● **Saved entries**
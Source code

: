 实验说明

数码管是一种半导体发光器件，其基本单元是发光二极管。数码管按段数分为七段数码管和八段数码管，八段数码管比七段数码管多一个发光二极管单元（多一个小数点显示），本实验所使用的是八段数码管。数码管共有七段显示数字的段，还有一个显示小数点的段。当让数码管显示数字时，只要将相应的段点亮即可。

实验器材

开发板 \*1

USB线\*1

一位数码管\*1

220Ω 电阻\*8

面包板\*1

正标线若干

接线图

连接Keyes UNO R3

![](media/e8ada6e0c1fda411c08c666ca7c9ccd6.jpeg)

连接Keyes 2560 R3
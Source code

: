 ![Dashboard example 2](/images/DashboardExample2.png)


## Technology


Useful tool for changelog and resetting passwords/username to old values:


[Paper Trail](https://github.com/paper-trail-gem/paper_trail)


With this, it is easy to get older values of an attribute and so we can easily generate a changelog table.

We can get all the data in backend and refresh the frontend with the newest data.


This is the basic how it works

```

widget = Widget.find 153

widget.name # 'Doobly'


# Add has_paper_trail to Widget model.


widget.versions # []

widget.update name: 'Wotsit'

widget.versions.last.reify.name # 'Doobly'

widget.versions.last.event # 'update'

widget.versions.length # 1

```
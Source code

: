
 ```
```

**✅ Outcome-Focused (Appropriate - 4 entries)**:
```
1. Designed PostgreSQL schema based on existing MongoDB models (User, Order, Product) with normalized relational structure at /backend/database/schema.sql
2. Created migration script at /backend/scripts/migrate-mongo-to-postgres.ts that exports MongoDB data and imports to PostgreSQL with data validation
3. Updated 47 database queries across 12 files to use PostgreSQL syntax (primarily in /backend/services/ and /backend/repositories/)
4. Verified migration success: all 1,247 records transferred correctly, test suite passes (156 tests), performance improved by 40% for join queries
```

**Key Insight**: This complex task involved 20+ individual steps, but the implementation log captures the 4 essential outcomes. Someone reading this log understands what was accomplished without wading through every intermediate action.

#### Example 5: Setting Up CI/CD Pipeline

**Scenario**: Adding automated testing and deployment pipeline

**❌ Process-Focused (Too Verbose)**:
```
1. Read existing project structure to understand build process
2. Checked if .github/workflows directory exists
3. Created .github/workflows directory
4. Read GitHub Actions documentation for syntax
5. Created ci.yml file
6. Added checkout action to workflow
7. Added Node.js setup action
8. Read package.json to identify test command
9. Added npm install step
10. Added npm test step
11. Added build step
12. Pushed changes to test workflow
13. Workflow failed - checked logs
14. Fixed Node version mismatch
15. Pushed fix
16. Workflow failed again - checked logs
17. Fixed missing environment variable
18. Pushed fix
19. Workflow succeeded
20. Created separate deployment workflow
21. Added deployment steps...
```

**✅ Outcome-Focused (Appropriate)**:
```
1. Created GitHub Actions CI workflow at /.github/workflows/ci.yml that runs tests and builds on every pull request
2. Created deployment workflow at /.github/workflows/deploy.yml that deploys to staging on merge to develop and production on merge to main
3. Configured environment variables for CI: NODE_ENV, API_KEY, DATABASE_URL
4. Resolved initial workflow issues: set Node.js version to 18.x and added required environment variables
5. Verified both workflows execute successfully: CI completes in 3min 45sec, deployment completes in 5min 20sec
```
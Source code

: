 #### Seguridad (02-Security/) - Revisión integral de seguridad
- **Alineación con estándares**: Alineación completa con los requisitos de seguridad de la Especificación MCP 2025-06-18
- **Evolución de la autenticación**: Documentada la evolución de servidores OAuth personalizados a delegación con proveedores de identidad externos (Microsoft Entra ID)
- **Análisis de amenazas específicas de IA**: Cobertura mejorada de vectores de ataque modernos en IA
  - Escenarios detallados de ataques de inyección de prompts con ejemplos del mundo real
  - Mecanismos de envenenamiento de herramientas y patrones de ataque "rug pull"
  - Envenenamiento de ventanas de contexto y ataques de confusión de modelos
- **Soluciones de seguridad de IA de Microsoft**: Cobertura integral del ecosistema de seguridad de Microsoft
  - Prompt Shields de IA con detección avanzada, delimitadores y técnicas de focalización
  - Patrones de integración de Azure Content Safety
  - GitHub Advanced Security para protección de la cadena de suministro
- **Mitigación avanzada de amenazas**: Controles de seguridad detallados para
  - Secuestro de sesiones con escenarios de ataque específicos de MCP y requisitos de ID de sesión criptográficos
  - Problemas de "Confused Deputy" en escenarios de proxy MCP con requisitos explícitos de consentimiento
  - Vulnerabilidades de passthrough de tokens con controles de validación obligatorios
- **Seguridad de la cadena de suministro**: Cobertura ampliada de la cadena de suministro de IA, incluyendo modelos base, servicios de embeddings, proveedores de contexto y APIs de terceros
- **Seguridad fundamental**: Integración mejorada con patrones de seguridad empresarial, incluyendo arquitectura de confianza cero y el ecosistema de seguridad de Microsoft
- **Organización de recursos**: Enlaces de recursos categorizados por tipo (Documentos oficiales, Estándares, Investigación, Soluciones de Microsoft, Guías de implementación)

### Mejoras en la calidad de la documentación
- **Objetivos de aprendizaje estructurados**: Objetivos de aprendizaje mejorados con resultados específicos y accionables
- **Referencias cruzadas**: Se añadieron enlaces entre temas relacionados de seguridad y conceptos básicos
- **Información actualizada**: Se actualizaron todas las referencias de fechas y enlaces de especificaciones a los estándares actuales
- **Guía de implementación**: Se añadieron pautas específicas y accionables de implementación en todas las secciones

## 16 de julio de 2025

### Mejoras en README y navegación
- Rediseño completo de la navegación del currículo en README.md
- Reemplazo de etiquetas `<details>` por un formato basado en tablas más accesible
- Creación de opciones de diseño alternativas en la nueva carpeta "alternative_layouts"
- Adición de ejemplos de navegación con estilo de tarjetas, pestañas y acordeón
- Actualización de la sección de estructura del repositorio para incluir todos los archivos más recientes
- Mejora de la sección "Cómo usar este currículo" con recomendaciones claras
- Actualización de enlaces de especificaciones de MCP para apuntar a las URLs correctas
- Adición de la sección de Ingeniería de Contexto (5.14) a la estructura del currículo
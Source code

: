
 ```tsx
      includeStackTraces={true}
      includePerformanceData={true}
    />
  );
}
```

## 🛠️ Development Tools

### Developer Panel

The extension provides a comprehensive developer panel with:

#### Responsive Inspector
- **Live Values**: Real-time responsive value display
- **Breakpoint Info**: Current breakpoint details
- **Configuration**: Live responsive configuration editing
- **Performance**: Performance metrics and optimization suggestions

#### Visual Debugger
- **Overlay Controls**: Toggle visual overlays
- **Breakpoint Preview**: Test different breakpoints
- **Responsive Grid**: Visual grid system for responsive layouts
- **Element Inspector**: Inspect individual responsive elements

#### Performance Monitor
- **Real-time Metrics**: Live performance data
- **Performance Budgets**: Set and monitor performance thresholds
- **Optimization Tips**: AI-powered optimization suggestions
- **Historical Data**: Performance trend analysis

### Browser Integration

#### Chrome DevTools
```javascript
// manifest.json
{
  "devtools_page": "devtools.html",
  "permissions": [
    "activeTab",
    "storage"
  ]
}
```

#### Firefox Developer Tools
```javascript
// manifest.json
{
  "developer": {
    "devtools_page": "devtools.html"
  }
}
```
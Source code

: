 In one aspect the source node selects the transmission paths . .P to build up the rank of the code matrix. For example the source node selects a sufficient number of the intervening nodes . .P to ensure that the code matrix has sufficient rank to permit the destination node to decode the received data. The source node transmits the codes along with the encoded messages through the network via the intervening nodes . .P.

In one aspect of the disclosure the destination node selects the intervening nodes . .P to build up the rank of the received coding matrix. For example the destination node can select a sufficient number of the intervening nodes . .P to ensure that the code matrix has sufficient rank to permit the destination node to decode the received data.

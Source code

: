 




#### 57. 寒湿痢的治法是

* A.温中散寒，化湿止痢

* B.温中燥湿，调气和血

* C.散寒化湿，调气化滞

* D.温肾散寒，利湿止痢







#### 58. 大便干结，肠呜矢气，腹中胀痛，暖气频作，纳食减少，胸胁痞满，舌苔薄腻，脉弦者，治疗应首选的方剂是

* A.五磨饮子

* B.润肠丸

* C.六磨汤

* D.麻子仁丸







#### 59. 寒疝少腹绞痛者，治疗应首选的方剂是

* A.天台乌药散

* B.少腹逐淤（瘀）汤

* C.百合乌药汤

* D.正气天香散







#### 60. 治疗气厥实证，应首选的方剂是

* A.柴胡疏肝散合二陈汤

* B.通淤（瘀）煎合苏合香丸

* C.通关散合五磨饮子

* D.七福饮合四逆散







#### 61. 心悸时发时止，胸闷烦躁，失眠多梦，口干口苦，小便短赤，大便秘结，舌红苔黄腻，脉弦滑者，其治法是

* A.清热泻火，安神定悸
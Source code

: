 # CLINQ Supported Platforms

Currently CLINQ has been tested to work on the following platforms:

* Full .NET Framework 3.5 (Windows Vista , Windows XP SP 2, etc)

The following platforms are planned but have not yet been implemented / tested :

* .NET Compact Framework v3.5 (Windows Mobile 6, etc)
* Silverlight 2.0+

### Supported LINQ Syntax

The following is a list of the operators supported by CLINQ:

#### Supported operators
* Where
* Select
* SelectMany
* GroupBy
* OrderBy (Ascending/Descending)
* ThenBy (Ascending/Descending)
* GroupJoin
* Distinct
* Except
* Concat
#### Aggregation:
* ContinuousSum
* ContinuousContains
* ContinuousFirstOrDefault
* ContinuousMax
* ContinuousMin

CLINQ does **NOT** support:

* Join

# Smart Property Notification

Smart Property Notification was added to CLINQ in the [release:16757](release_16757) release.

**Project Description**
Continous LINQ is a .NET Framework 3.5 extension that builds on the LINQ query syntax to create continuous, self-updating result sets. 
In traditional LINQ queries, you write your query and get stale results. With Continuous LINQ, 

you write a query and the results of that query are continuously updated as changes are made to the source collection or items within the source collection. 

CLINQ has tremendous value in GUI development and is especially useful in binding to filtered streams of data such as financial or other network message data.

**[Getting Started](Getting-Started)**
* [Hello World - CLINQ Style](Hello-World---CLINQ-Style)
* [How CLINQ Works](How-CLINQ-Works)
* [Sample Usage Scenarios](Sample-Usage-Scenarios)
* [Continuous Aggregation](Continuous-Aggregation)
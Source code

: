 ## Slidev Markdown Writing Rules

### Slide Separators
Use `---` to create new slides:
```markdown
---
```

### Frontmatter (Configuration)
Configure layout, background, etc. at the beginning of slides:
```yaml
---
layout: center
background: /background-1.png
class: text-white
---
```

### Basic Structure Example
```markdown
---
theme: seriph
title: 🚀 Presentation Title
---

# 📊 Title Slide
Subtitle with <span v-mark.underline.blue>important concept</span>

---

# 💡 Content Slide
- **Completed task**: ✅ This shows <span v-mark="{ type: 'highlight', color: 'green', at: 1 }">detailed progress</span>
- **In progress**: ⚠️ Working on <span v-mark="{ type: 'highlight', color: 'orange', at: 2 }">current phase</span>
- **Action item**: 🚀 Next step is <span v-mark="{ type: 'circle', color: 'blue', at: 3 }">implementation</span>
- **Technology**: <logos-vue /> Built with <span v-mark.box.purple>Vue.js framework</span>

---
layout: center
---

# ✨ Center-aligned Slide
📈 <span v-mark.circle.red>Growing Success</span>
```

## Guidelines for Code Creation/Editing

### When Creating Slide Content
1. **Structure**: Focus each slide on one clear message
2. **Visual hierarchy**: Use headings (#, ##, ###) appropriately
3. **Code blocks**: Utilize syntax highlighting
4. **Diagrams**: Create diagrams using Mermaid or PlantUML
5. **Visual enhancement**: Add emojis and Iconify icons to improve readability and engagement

● **Activity**
Among the entries above, how many lines hold the word "optimization"? Reply with only that number.

● **Response to this task**
2